Regarding sector, everything about electric cars (batteries, materials, equipment, etc …)
I hope you are right, the euro does nothing but rise against the dollar. I guess that’s weak euro refirirían the intersection € / $, was it? I read the citi market vision and in his opinion it stabilized around 1.30 commented what about it ? I’m interested enough
If they are right or will fail Carmignac, I have only reflected the opinion of these , and personally I have no idea currencies. They said they are very bearish on the € in the medium term, despite recent increases, and if, relate mainly to € / $.
I think the conclusion that it is an economy that is at three speeds is the most successful of the vision they have. And it seems that is a vision of at least the medium term.
Because in the short term, the weak euro is hard to see. And more shocking Moreover, the Chinese economy can grow without exports based on domestic consumption hard to believe when news of the day / week (and see if it is not also the coming months) is the ‘currency war’ and possible consequences in terms of trade, protectionist measures, etc.

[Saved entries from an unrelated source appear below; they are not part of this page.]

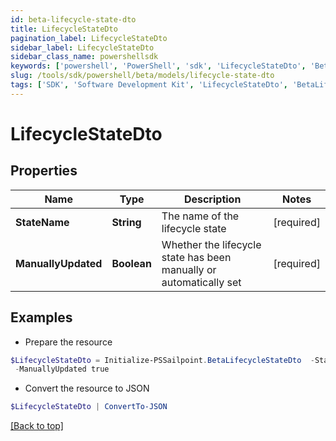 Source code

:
 ```yaml
---
id: beta-lifecycle-state-dto
title: LifecycleStateDto
pagination_label: LifecycleStateDto
sidebar_label: LifecycleStateDto
sidebar_class_name: powershellsdk
keywords: ['powershell', 'PowerShell', 'sdk', 'LifecycleStateDto', 'BetaLifecycleStateDto'] 
slug: /tools/sdk/powershell/beta/models/lifecycle-state-dto
tags: ['SDK', 'Software Development Kit', 'LifecycleStateDto', 'BetaLifecycleStateDto']
---
```



# LifecycleStateDto

## Properties

Name | Type | Description | Notes
------------ | ------------- | ------------- | -------------
**StateName** | **String** | The name of the lifecycle state | [required]
**ManuallyUpdated** | **Boolean** | Whether the lifecycle state has been manually or automatically set | [required]

## Examples

- Prepare the resource
```powershell
$LifecycleStateDto = Initialize-PSSailpoint.BetaLifecycleStateDto  -StateName active `
 -ManuallyUpdated true
```

- Convert the resource to JSON
```powershell
$LifecycleStateDto | ConvertTo-JSON
```


[[Back to top]](#) 

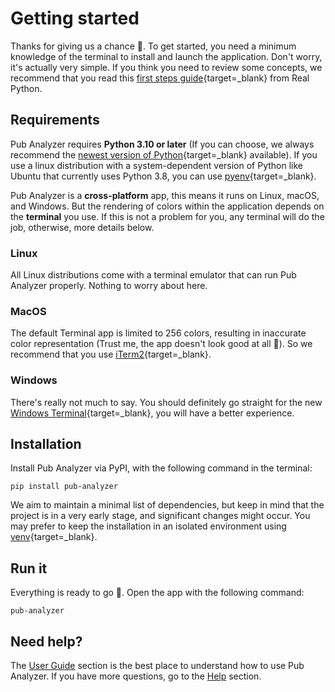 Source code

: # Getting started

Thanks for giving us a chance :partying_face:. To get started, you need a minimum knowledge of the terminal to install and launch the application. Don't worry, it's actually very simple. If you think you need to review some concepts, we recommend that you read this [first steps guide](https://realpython.com/terminal-commands/){target=_blank} from Real Python.

## Requirements
Pub Analyzer requires **Python 3.10 or later** (If you can choose, we always recommend the [newest version of Python](https://www.python.org/downloads/){target=_blank} available). If you use a linux distribution with a system-dependent version of Python like Ubuntu that currently uses Python 3.8, you can use [pyenv](https://github.com/pyenv/pyenv){target=_blank}.


Pub Analyzer is a **cross-platform** app, this means it runs on Linux, macOS, and Windows. But the rendering of colors within the application depends on the **terminal** you use. If this is not a problem for you, any terminal will do the job, otherwise, more details below.

### Linux
All Linux distributions come with a terminal emulator that can run Pub Analyzer properly. Nothing to worry about here.

### MacOS
The default Terminal app is limited to 256 colors, resulting in inaccurate color representation (Trust me, the app doesn't look good at all :melting_face:). So we recommend that you use [iTerm2](https://iterm2.com/){target=_blank}.

### Windows
There's really not much to say. You should definitely go straight for the new [Windows Terminal](https://apps.microsoft.com/store/detail/9N0DX20HK701){target=_blank}, you will have a better experience.

## Installation

Install Pub Analyzer via PyPI, with the following command in the terminal:

```
pip install pub-analyzer
```

We aim to maintain a minimal list of dependencies, but keep in mind that the project is in a very early stage, and significant changes might occur. You may prefer to keep the installation in an isolated environment using [venv](https://docs.python.org/es/3/library/venv.html){target=_blank}.

## Run it

Everything is ready to go :rocket:. Open the app with the following command:

```
pub-analyzer
```

## Need help?

The [User Guide](./user/index.md) section is the best place to understand how to use Pub Analyzer. If you have more questions, go to the [Help](./help.md) section.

things in financial markets change at breakneck speed, 3 months ago the general view was that the euro was going to parity with the $ and now is 1.4 practically. Who knows if in four months it changes again.
I should change. As different governments are reacting, which devalues not directly, take action to weaken its currency or anchor a weaker … except Europe. And Europe can not afford to do without exports to support its weak growth.
It seems to talk about it at the G20 meeting in November. French promise to ‘kick ass’ …
And do not comment anything about the possible hyperinflation?
Let they are saying: Take your euros and emerging buying and if you do it in dollars, better, best …
Thanks Antonio. Of course, I understand that is the opinion of Carmignac. I wondered what they had been told that I have some products in $ and are suffering lately (well, the sufferer me). I look AT only, and is in bearish and bullish primary school (almost 4 months up). The entities that work strike a balance about 1.30; that again 1.30 am content to collect profits and retire
they do not see, actually see more danger in deflation in the developed economies that high inflation
Perhaps because hyperinflation already have had? Or how would you call the decade of inflation with negative real interest? What a financial economy that has come to multiply by 30 the real economy? Like now that money is needed to fill the holes of the mountain of debt that has gotten the world was created. The truth is the only explanation I can find to inject as much money and inflation has not been created.